I tried it for a single file search and was not successful

awk 'NR==FNR{keys[$1]; next} {for (key in keys) if ($0 ~ key) {print FILENAME, $0; next} }' file1.txt file3.txt >output.txt

The above given code is print header from all the files. Below is corrected code

awk 'NR == FNR{if(FNR > 1) a[$0]; n=FNR; next}
  NR == FNR + n{if(FNR > 1) b[$0]; next}
  FNR == 1 {$9 = "colname"; print $0; next}
  {if($1 in a && $1 in b) {$9 = "yes"} else {$9 = "no"};
  print $0}' enriched.txt repressed.txt content.txt

awk -f di.awk enriched.txt repressed.txt content.txt
(the order matters)
where di.awk:

FILENAME == ARGV[1] {
   if(FNR==1) next
   enr[$1]
   next
}
FILENAME == ARGV[2] {
   if(FNR==1) next
   rep[$1]
   next
}
{
  if (FNR==1) {print $0, "enriched", "repressed";next}
  print $0, ($1 in enr)?"yes":"no", ($1 in rep)?"yes":"no"
}

Thanks for the email. When I apply it to real data I see only one column with no. Also all the values are no. I should be seeing 2 columns one for enriched and one for repressed where it says(yes no) or (no yes) or (no no). Also what is column 9. I have enriched and repressed in columns 7 and 8 respectively.

Thanks,

not sure who this statement is for.......

Maybe I'm confused about what you're trying to do. I assumed that your file3.txt on is something like:

Gene exp1 exp2 exp3 exp4 exp5
ABC 2 3 4 5 7
MNO 5.5 6.8 7.6 5.5 4.2
DEF 1 4 6 7 9
GHI 3 5 6 7 8 0 
LMN 2.2 3.4 5.7 8.9 7.2
TQR 4 5 6 8 8

and that the contents of file3 you showed us in the 1st message in this thread was the desired output. You could do that with something like:

awk '
FNR == 1 {
	if(++f > 2) print $0, "enriched", "repressed"
	next
}
f < 3 {	gene[f,$1]
	next
}
{	print $0, (1,$1) in gene ? "yes" : "no", (2,$1) in gene ? "yes" : "no"
}' file[1-3].txt

The test in your code:

 if ($0 ~ key)

would never match. For example, on the 1st data line in file3.txt when key is ABC , the test would expand to:

if ("ABC 2 3 4 5 7" ~ "ABC")

Perhaps you meant:

if ($1 == key)

But, I thought you were trying to add two columns of "yes" or "no" to the contents of file3.txt at the end of the lines. Instead you're adding the string "file3.txt" to the start of a line from file3.txt???
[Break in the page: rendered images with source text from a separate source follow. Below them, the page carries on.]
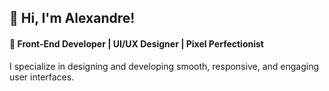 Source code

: ## 👋 Hi, I'm Alexandre!
#### 🎨 Front-End Developer | UI/UX Designer | Pixel Perfectionist

I specialize in designing and developing smooth, responsive, and engaging user interfaces.

<!--
**AlexandreStang/AlexandreStang** is a ✨ _special_ ✨ repository because its `README.md` (this file) appears on your GitHub profile.

Here are some ideas to get you started:

- 🔭 I’m currently working on ...
- 🌱 I’m currently learning ...
- 👯 I’m looking to collaborate on ...
- 🤔 I’m looking for help with ...
- 💬 Ask me about ...
- 📫 How to reach me: ...
- 😄 Pronouns: ...
- ⚡ Fun fact: ...
-->
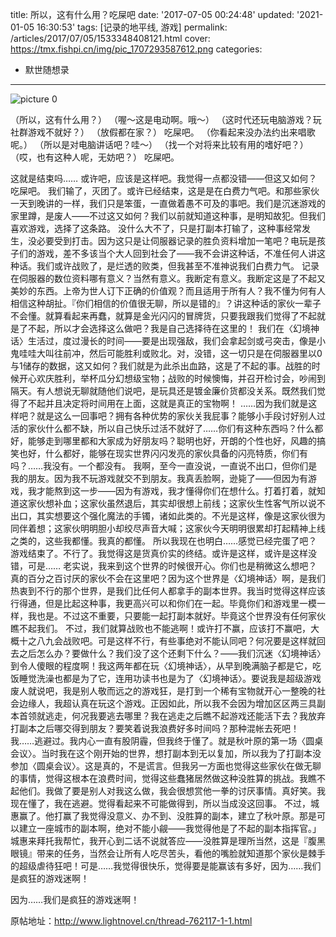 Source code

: title: 所以，这有什么用？吃屎吧
date: '2017-07-05 00:24:48'
updated: '2021-01-05 16:30:53'
tags: [记录的地平线, 游戏]
permalink: /articles/2017/07/05/1533348408121.html
cover: https://tmx.fishpi.cn/img/pic_1707293587612.png
categories: 
- 默世随想录

---
![picture 0](https://tmx.fishpi.cn/img/pic_1707293587612.png)  


（所以，这有什么用？）
（喔～这是电动啊。哦～）
（这时代还玩电脑游戏？玩社群游戏不就好？）
（放假都在家？）
吃屎吧。
（你看起来没办法约出来唱歌呢。）
（所以是对电脑讲话吧？哇～）
（找一个对将来比较有用的嗜好吧？）
（哎，也有这种人呢，无妨吧？）
吃屎吧。

<!--more-->

这就是结束吗……
或许吧，应该是这样吧。我觉得一点都没错——但这又如何？吃屎吧。
我们输了，灭团了。或许已经结束，这是是在白费力气吧。和那些家伙一天到晚讲的一样，我们只是笨蛋，一直做着愚不可及的事吧。我们是沉迷游戏的家里蹲，是废人——不过这又如何？我们以前就知道这种事，是明知故犯。但我们喜欢游戏，选择了这条路。
没什么大不了，只是打副本打输了，这种事经常发生，没必要受到打击。因为这只是让伺服器记录的胜负资料增加一笔吧？电玩是孩子们的游戏，差不多该当个大人回到社会了——我不会讲这种话，不准任何人讲这种话。我们或许战败了，是烂透的败类，但我甚至不准神说我们白费力气。
记录在伺服器的数位资料哪有意义？当然有意义。我断定有意义。我断定这是了不起又美妙的东西。上帝为世人订下正确的价值观？而且适用于所有人？我不懂为何有人相信这种胡扯。『你们相信的价值很无聊，所以是错的』？讲这种话的家伙一辈子不会懂。就算看起来再蠢，就算是金光闪闪的冒牌货，只要我跟我们觉得了不起就是了不起，所以才会选择这么做吧？我是自己选择待在这里的！
我们在〈幻境神话〉生活过，度过漫长的时间——要是出现强敌，我们会拿起剑或弓突击，像是小鬼哇哇大叫往前冲，然后可能胜利或败北。对，没错，这一切只是在伺服器里以0与1储存的数据，这又如何？我们就是为此杀出血路，这是了不起的事。战胜的时候开心欢庆胜利，举杯瓜分幻想级宝物；战败的时候懊悔，并召开检讨会，吵闹到隔天。有人想说无聊就随他们说吧，是玩具还是镀金廉价货都没关系。既然我们觉得了不起并且决定将时间用在上面，这就是真正的宝物啊！
……因为我们就是这样吧？就是这么一回事吧？拥有各种优势的家伙关我屁事？能够小手段讨好别人过活的家伙什么都不缺，所以自己快乐过活不就好了……你们有这种东西吗？什么都好，能够走到哪里都和大家成为好朋友吗？聪明也好，开朗的个性也好，风趣的搞笑也好，什么都好，能够在现实世界闪闪发亮的家伙具备的闪亮特质，你们有吗？……我没有。一个都没有。
我啊，至今一直没说，一直说不出口，但你们是我的朋友。因为我不玩游戏就交不到朋友。我真丢脸啊，逊毙了——但因为有游戏，我才能熬到这一步——因为有游戏，我才懂得你们在想什么。打着打着，就知道这家伙想补血；这家伙虽然退后，其实却很想上前线；这家伙生性客气所以说不出口，其实想要这个强化魔法的手镯，诸如此类的。不光是这样，像是这家伙很为同伴着想；这家伙明明胆小却绞尽声音大喊；这家伙今天明明很累却打起精神上线之类的，这些我都懂。我真的都懂。
所以我现在也明白……感觉已经完蛋了吧？游戏结束了。不行了。我觉得这是货真价实的终结。或许是这样，或许是这样没错，可是……
老实说，我来到这个世界的时候很开心。你们也是稍微这么想吧？真的百分之百讨厌的家伙不会在这里吧？因为这个世界是〈幻境神话〉啊，是我们热衷到不行的那个世界，是我们比任何人都拿手的副本世界。我当时觉得这样应该行得通，但是比起这种事，我更高兴可以和你们在一起。毕竟你们和游戏里一模一样，我也是。不过这不重要，只要能一起打副本就好。毕竟这个世界没有任何家伙瞧不起我们。
不过，我们就算战败也不能逃啊！或许打不赢，应该打不赢吧，大概十之八九会战败吧。可是这样不行，有些事绝对不能认同吧？何况要是这样就回去之后怎么办？要做什么？我们没了这个还剩下什么？——我们沉迷〈幻境神话〉到令人傻眼的程度啊！我这两年都在玩〈幻境神话〉，从早到晚满脑子都是它，吃饭睡觉洗澡也都是为了它，连用功读书也是为了〈幻境神话〉。要说我是超级游戏废人就说吧，我是别人敬而远之的游戏狂，是打到一个稀有宝物就开心一整晚的社会边缘人，我超认真在玩这个游戏。正因如此，所以我不会因为增加区区两三具副本首领就逃走，何况我要逃去哪里？我在逃走之后瞧不起游戏还能活下去？我放弃打副本之后哪交得到朋友？要笑着说我浪费好多时间吗？那种混帐去死吧！
我……逃避过。我内心一直有股阴霾，但我终于懂了。就是秋叶原的第一场〈圆桌会议〉。当时我在这个刚开始的世界，想打副本到无以复加，所以我为了打副本没参加〈圆桌会议〉。这是真的，不是谎言。但我另一方面也觉得这些家伙在做无聊的事情，觉得这根本在浪费时间，觉得这些蠢猪居然做这种没胜算的挑战。我瞧不起他们。我做了要是别人对我这么做，我会很想赏他一拳的讨厌事情。真好笑。我现在懂了，我在逃避。觉得看起来不可能做得到，所以当成没这回事。
不过，城惠赢了。他打赢了我觉得没意义、办不到、没胜算的副本，建立了秋叶原。那是可以建立一座城市的副本啊，绝对不能小觎——我觉得他是了不起的副本指挥官。」
城惠来拜托我帮忙，我开心到二话不说就答应——没胜算是理所当然，这是『腹黑眼镜』带来的任务，当然会让所有人吃尽苦头，看他的嘴脸就知道那个家伙是棘手的超级虐待狂吧！可是……我觉得很快乐，觉得要是能赢该有多好，因为……我们是疯狂的游戏迷啊！



因为……我们是疯狂的游戏迷啊！



原帖地址：<a href="http://www.lightnovel.cn/thread-762117-1-1.html">http://www.lightnovel.cn/thread-762117-1-1.html</a>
Please explain more clearly what file3.txt is on input and exactly what output you want to produce.

1 Like

Thanks vgersh99. It was for Srini.

Your code worked. but I need the enriched and repressed results column to be tab delimited rather than space.

awk -v OFS='\t' -f di.awk enriched.txt repressed.txt content.txt

I misunderstood your requirement.
And the email you received must be an automated from unix.com :slight_smile:

awk 'NR == FNR{if(FNR > 1) a[$0];
    n=NR;
    next}
  NR == FNR + n{if(FNR > 1) b[$0];
    next}
  FNR == 1{$7="enriched";
    $8="repressed";
    print $0;
    next}
  {$7 = $8 = "no";
  if($1 in a) $7 = "yes";
  if($1 in b) $8 = "yes";
  print $0}' OFS='\t' enriched.txt repressed.txt content.txt

thank you Srini and vgersh99. Both of your codes worked.